:: BRIEF ::
Where in the data does the word "Rotting" appear? Find those lines and copy them.
━━━━━ SUPPLIED MATERIAL ━━━━━
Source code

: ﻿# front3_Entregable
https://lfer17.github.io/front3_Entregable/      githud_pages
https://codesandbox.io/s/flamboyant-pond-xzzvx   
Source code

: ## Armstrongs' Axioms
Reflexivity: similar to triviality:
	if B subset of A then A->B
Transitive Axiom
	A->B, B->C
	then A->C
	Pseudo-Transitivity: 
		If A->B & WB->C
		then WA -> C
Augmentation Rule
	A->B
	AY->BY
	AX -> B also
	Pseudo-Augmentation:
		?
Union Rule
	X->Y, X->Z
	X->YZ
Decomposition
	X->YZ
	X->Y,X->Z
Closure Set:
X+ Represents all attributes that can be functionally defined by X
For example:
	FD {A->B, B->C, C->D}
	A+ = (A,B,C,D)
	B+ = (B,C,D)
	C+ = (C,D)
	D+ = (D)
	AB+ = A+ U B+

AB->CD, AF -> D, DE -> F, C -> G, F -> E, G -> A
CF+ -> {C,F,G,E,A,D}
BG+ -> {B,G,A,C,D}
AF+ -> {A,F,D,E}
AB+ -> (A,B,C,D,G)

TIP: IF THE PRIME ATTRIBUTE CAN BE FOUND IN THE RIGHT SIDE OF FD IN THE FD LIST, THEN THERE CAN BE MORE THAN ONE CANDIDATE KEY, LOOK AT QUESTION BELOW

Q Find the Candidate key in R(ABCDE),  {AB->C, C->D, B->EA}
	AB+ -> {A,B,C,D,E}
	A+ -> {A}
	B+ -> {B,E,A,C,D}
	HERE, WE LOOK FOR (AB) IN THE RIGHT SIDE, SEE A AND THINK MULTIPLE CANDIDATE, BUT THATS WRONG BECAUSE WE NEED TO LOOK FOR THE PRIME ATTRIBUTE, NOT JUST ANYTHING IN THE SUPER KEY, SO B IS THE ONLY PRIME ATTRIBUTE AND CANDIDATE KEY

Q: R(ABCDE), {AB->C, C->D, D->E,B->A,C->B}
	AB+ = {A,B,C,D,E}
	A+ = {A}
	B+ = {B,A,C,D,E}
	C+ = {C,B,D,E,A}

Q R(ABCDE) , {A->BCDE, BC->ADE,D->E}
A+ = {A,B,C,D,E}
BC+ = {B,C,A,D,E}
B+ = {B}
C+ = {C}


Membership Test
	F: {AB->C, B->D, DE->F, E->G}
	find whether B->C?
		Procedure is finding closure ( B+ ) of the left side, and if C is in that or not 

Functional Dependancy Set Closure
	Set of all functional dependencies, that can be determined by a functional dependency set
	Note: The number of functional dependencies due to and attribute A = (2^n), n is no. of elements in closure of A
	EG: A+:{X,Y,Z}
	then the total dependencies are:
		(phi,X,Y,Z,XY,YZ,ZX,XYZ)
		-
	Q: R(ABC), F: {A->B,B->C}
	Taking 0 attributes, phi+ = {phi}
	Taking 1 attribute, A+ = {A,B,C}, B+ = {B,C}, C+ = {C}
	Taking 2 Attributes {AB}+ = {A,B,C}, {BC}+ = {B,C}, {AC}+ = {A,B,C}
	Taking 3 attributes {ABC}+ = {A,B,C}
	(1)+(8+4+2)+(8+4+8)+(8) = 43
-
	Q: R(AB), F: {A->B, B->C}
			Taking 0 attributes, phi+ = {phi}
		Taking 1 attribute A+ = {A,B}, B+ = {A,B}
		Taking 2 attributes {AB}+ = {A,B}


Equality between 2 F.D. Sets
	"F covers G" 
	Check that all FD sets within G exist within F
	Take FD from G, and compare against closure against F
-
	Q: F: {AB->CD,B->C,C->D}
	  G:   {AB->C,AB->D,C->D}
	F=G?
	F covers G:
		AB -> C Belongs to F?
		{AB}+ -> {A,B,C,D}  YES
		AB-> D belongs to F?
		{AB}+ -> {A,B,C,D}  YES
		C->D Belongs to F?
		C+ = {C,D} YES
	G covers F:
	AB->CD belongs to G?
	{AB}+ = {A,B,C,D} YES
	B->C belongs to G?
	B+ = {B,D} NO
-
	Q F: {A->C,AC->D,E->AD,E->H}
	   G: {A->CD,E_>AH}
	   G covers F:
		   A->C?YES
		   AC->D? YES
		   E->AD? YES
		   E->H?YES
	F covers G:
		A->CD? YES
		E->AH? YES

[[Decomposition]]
━━━━━
━━━━━ SUPPLIED MATERIAL ━━━━━
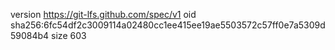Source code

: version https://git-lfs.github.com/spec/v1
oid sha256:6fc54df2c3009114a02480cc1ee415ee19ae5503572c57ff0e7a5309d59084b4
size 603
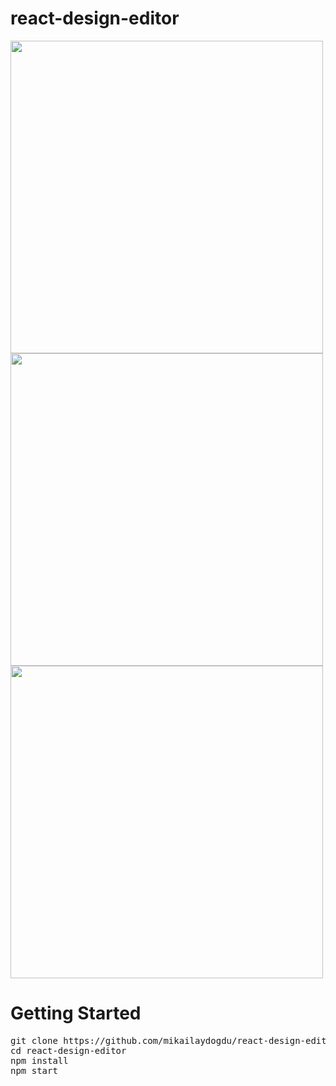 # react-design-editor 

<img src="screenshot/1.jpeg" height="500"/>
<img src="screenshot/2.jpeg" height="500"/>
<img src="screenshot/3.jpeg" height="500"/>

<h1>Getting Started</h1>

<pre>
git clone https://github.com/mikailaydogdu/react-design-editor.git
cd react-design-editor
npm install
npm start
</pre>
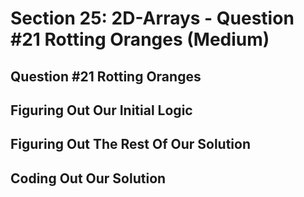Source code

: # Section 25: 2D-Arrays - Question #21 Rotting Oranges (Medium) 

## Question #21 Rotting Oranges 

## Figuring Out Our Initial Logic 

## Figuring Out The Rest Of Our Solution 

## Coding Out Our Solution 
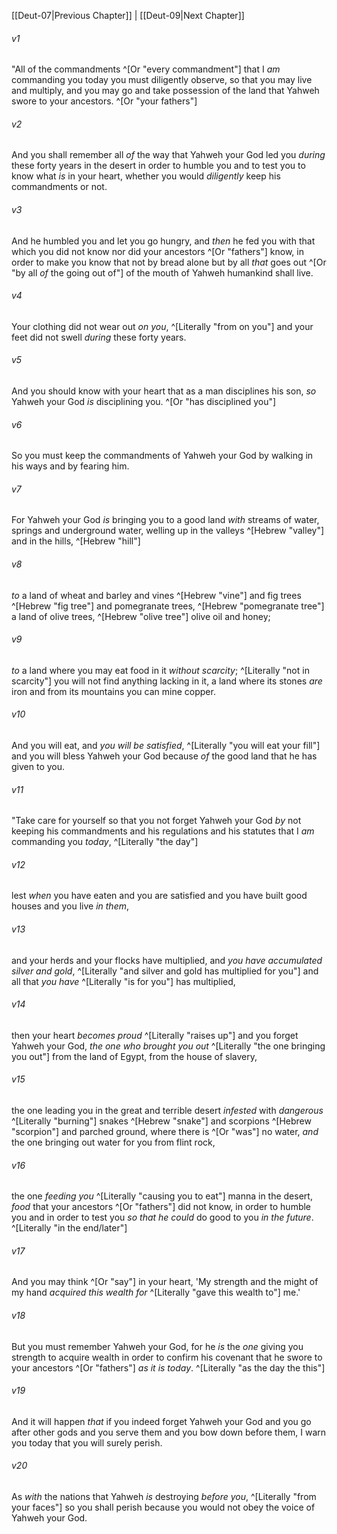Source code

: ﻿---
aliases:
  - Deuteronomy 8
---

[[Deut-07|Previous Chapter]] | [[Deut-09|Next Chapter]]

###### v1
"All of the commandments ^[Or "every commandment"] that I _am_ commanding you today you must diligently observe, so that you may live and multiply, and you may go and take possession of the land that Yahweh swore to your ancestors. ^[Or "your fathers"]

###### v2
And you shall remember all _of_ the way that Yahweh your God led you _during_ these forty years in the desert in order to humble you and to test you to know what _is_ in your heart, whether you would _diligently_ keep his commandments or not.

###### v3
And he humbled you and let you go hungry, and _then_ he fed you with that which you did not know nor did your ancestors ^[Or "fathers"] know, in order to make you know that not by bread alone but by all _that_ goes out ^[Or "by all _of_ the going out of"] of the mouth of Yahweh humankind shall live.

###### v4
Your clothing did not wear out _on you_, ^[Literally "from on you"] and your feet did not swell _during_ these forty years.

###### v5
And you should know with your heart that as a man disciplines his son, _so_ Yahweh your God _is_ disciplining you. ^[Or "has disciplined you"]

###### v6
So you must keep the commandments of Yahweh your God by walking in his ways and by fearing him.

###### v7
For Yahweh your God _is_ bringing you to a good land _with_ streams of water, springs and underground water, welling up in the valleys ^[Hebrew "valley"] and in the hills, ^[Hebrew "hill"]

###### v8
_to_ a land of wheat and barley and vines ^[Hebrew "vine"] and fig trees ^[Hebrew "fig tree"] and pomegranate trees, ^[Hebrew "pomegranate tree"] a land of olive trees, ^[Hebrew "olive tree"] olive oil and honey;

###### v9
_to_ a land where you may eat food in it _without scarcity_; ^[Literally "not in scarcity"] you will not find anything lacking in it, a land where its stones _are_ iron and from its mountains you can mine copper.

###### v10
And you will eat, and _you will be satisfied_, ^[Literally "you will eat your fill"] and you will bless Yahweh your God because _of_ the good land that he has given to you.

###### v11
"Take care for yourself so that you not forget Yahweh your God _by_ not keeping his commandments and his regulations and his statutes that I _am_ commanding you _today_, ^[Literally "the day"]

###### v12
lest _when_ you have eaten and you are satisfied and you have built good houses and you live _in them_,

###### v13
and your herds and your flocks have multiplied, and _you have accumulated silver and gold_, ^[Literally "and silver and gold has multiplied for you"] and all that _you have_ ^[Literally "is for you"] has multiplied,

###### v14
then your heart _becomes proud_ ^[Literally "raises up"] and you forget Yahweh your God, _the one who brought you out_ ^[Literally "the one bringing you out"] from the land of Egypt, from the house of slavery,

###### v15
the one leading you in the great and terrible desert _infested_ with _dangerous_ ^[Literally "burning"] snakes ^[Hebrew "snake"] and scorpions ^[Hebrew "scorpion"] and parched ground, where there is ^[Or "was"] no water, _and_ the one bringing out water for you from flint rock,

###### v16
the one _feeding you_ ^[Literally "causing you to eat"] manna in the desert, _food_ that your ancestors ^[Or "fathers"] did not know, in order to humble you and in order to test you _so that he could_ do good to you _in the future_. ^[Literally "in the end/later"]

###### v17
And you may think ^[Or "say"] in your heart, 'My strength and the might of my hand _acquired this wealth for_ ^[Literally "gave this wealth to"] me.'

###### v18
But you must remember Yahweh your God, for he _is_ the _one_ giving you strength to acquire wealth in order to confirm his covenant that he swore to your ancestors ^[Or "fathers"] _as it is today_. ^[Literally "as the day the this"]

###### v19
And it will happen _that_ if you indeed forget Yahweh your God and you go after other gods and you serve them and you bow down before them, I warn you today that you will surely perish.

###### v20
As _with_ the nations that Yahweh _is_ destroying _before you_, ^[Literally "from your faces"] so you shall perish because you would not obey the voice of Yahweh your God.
━━━━━
:: THE ANSWER ::
: # Section 25: 2D-Arrays - Question #21 Rotting Oranges (Medium) 
## Question #21 Rotting Oranges 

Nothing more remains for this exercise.